News, updates, and happenings with the Kragnes family: Phil, our Seeing Eye Dogs, and (me) Rebecca.

Nicole is on the way to the airport to go home, and she’s ready!!: She looked forward to going home all day, but was nothing but professional on this last day of formal training and every day. I can’t say enough good about her.
We went to Phil’s office using bus and light rail. I’m not crazy about transferring on and off the platforms, but we targeted the bus stop c (for clicker) where the 23 going West bound stops.
Phil had his Juno Walk while I hung out in his office. Then we went to lunch. But don’t worry. I had my work with Lancer doing a bus, and two light rail trains each direction plus a fairly complicated route to Phil’s office. We ate at Big Ten, but they were out of their famous Nelly Mo Bars!! That might be worth another train ride back to the restaurant at some point.
After returning home, Nicole, Lancer and I got in her rental car to target an audible pedestrian signal poll which is mid block and between two bus stations on either side of the street. 
I’ve learned that I have a tendency to go right, and Lancer is starting to learn to compensate for it. This was apparently shown after I took a fall in the street. Lancer tried to go right, but I knew that was wrong. instead of going left (as it turned out he had a pole in front of him), he took me to the street which I didn’t know. Nicole and another gentlemen helped me up, and luckily my ankles didn’t rebel. My sore knee wasn’t so lucky, but it will recover.
Back here at home, Nicole” gave me an informal lecture on play and massage particularly pointing out things Lancer likes. She took a couple more cute pictures I’ll have up on Facebook soon.
As always after an instructor leaves, I feel a little overwhelmed and wonder if my new dog and I are ready to be on our own. With all of the construction downtown plus the neighbors’ deficient landscaping and slanted sidewalks around here, we have our work cut out for us. Tomorrow we meet another friend for lunch at Brit’s, Saturday is church and possibly our Mexican place, and Sunday is the Malt Shop. Nicole really stressed that although we don’t have to walk far, working a new dog every day in some form is important. With all of the above, it will be a challenge to get him out every day, but I understand the more we work, the better we bond, and the more confident and competent we are as a team.
I’ve been so concentrated on training that I haven’t mentioned a challenge we’re facing on the home front. Yesterday our grab bar in the shower collapsed, and Phil discovered the tile is breaking. The whole wall is rotted through and falling down. Phil did a temporary job, so we can shower and was up until one in the morning. He did his Juno Walk with some pain due to crawling in and out of the tub. The pain has worsened as the day progressed.

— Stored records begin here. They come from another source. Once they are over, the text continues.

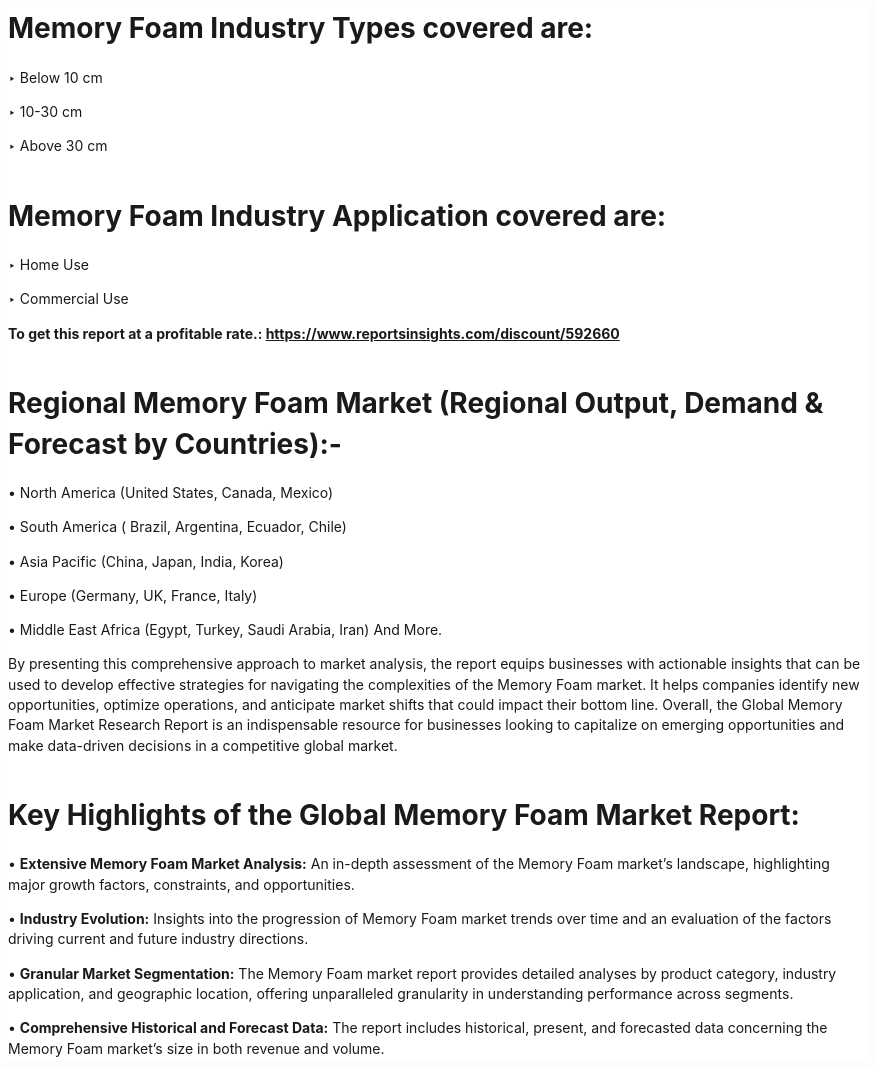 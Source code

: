 # <strong>Memory Foam Industry Types covered are:</strong>

‣ Below 10 cm

‣ 10-30 cm

‣ Above 30 cm

# <strong>Memory Foam Industry Application covered are:</strong>

‣ Home Use

‣ Commercial Use

<strong>To get this report at a profitable rate.: <a href=https://www.reportsinsights.com/discount/592660>https://www.reportsinsights.com/discount/592660</a></strong></font>

# <strong>Regional Memory Foam Market (Regional Output, Demand &amp; Forecast by Countries):-</strong>

• North America (United States, Canada, Mexico)

• South America ( Brazil, Argentina, Ecuador, Chile)

• Asia Pacific (China, Japan, India, Korea)

• Europe (Germany, UK, France, Italy)

• Middle East Africa (Egypt, Turkey, Saudi Arabia, Iran) And More.

By presenting this comprehensive approach to market analysis, the report equips businesses with actionable insights that can be used to develop effective strategies for navigating the complexities of the Memory Foam market. It helps companies identify new opportunities, optimize operations, and anticipate market shifts that could impact their bottom line. Overall, the Global Memory Foam Market Research Report is an indispensable resource for businesses looking to capitalize on emerging opportunities and make data-driven decisions in a competitive global market.

# <strong>Key Highlights of the Global Memory Foam Market Report:</strong>

• <strong>Extensive Memory Foam Market Analysis:</strong> An in-depth assessment of the Memory Foam market’s landscape, highlighting major growth factors, constraints, and opportunities.

• <strong>Industry Evolution:</strong> Insights into the progression of Memory Foam market trends over time and an evaluation of the factors driving current and future industry directions.

• <strong>Granular Market Segmentation:</strong> The Memory Foam market report provides detailed analyses by product category, industry application, and geographic location, offering unparalleled granularity in understanding performance across segments.

• <strong>Comprehensive Historical and Forecast Data:</strong> The report includes historical, present, and forecasted data concerning the Memory Foam market’s size in both revenue and volume.
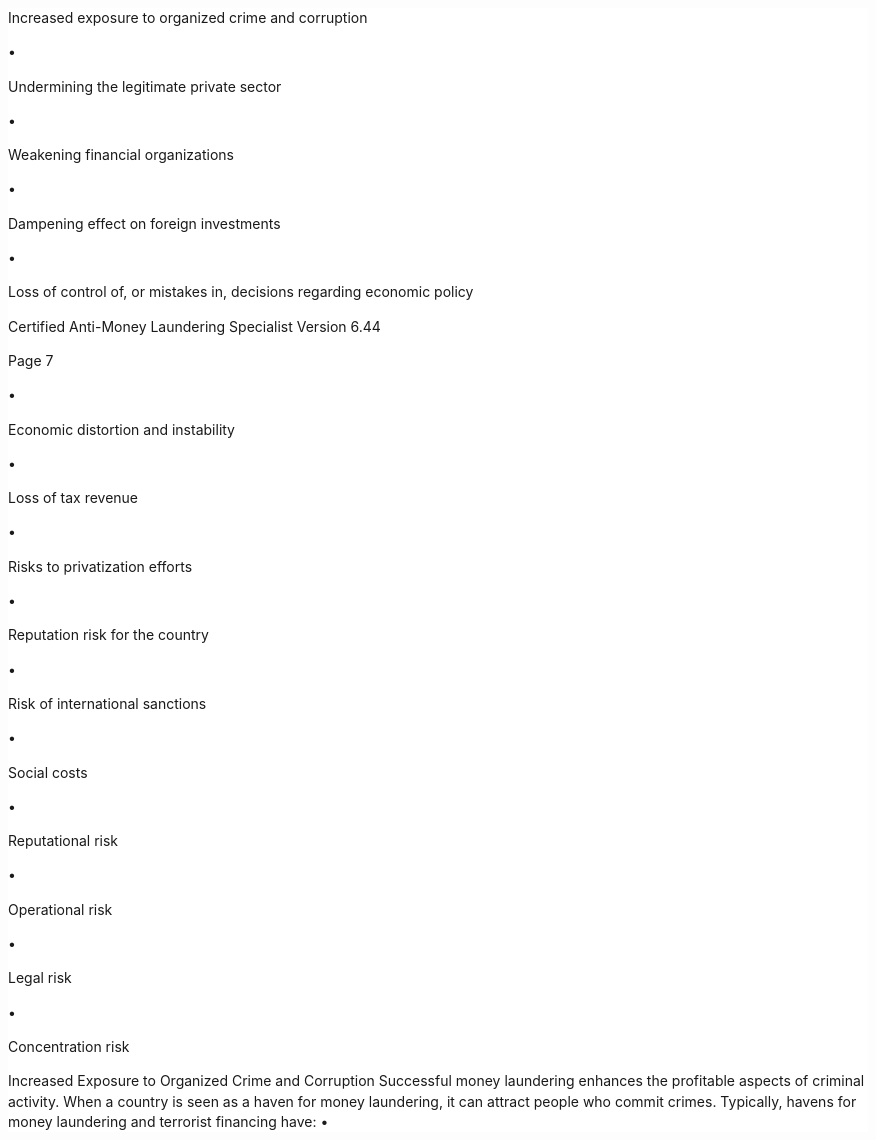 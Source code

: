 Increased exposure to organized crime and corruption

•

Undermining the legitimate private sector

•

Weakening financial organizations

•

Dampening effect on foreign investments

•

Loss of control of, or mistakes in, decisions regarding economic policy

Certified Anti-Money Laundering Specialist Version 6.44

Page 7

•

Economic distortion and instability

•

Loss of tax revenue

•

Risks to privatization efforts

•

Reputation risk for the country

•

Risk of international sanctions

•

Social costs

•

Reputational risk

•

Operational risk

•

Legal risk

•

Concentration risk

Increased Exposure to Organized Crime and Corruption Successful money
laundering enhances the profitable aspects of criminal activity. When a
country is seen as a haven for money laundering, it can attract people
who commit crimes. Typically, havens for money laundering and terrorist
financing have: •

Fortunately we have a lead on a good handyman to help us figure out what to do about the situation. 


Comments on: "Day 9: The Last Formal Day of Training." (3)

  1. KathyZolo said:

    Hello Rebecca,

    Yes, I can understand the feeling of panicing a bit oncethe instructor leaves. I do the same when I come home from Pilot. I think you should be all right with Lancer. I think all of us fal somewhere along the way. I know I fell several times because I think I might go right and Ginger follows my lead and off the edge of the sidewalk I go. I am working on strengthening my feet and knees so that I might fall less, but time will tell if it is going to help.

    You do know that home repairs rear their ugly head at just the wrong time every time. I wish you success in getting your wall repaired. Thanks so much for keeping us updated.

    Kathy and Ginger

  2. I’m so enjoying your blogs. And look forward to continued updates as you practice daily with Lancer. He sounds so eager to train and guide you.

    What is a Juno Walk?

    I’m so sorry about the shower. Glad you have a lead on a handyman. I’m saying prayers for all of you as you face the challenges of training and home repairs.


    • A Juno Walk is how the trainers measure pace and pull. They play the part of Juno the dog and walk and pull at different speeds to find out what’s comfortable. Then they use a rating scale to communicate pace and pull and what kind of a dog is needed. They also measure the strength of leash corrections. The student walks with a harness handle just like with a dog, but the instructor is on the other end instead.